§ **REQUIRED ACTION**: Copy all lines in the data that contain the string "numpy".
== Segment start ==
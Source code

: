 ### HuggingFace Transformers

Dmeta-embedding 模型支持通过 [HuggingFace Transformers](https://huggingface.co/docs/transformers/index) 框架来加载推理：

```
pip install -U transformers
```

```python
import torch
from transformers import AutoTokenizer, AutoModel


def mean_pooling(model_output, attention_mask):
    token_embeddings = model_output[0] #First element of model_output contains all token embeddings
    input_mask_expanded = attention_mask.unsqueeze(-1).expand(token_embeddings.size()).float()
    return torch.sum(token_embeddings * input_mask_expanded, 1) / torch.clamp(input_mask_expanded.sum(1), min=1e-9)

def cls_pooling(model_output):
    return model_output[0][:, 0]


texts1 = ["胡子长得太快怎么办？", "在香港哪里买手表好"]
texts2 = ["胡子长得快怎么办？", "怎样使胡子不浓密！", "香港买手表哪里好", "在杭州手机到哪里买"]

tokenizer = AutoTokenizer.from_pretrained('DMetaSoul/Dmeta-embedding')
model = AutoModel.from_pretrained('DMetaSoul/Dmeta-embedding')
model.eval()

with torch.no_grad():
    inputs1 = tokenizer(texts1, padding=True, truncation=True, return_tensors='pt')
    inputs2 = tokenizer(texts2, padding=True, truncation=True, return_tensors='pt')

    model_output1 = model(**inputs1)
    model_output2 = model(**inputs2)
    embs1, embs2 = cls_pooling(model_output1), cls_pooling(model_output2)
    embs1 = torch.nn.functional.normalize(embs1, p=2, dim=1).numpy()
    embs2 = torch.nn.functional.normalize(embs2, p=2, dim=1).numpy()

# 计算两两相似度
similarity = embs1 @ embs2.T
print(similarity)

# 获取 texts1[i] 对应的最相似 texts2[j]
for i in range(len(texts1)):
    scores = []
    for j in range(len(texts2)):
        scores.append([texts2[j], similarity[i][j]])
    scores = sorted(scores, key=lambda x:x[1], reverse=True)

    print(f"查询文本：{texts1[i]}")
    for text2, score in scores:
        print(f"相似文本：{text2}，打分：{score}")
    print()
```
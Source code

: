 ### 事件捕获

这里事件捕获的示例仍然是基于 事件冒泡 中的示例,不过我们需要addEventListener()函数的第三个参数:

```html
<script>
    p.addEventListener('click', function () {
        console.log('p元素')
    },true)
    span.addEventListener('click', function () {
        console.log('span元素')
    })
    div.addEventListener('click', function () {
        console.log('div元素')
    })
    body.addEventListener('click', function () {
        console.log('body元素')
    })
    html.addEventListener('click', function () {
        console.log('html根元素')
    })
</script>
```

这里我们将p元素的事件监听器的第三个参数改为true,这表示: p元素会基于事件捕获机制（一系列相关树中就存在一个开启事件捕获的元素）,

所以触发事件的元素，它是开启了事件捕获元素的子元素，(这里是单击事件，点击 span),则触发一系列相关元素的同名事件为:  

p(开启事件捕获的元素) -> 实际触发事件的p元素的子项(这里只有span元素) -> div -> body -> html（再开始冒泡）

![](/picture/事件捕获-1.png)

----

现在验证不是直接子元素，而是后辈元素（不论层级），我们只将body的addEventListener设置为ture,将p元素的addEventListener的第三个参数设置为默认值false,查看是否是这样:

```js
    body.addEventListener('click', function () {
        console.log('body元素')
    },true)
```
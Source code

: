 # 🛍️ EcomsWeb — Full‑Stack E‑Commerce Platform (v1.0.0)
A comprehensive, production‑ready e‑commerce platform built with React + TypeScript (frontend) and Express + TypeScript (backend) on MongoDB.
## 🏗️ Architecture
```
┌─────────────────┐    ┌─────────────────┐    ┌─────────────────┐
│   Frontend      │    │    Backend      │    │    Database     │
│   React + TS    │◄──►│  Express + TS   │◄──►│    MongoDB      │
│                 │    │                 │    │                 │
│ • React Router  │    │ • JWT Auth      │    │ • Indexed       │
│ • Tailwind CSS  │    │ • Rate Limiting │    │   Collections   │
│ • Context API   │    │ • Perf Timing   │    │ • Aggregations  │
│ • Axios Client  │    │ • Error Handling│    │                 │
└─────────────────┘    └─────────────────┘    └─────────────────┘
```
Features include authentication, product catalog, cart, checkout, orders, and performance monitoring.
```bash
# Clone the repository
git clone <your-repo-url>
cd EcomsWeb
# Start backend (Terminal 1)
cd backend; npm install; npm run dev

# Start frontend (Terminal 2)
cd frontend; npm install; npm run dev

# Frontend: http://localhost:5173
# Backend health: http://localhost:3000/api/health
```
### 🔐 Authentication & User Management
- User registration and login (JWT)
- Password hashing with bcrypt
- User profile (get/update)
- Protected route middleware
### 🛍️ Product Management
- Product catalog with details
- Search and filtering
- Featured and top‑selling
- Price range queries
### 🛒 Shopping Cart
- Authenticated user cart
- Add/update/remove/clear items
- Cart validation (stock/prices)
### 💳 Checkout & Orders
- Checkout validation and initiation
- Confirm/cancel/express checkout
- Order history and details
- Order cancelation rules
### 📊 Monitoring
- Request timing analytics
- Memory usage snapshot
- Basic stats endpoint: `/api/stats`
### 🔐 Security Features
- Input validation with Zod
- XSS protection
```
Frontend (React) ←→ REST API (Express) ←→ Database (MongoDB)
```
== Segment end ==
§ **SOLUTION TO THIS PROBLEM**:
    embs1 = torch.nn.functional.normalize(embs1, p=2, dim=1).numpy()
    embs2 = torch.nn.functional.normalize(embs2, p=2, dim=1).numpy()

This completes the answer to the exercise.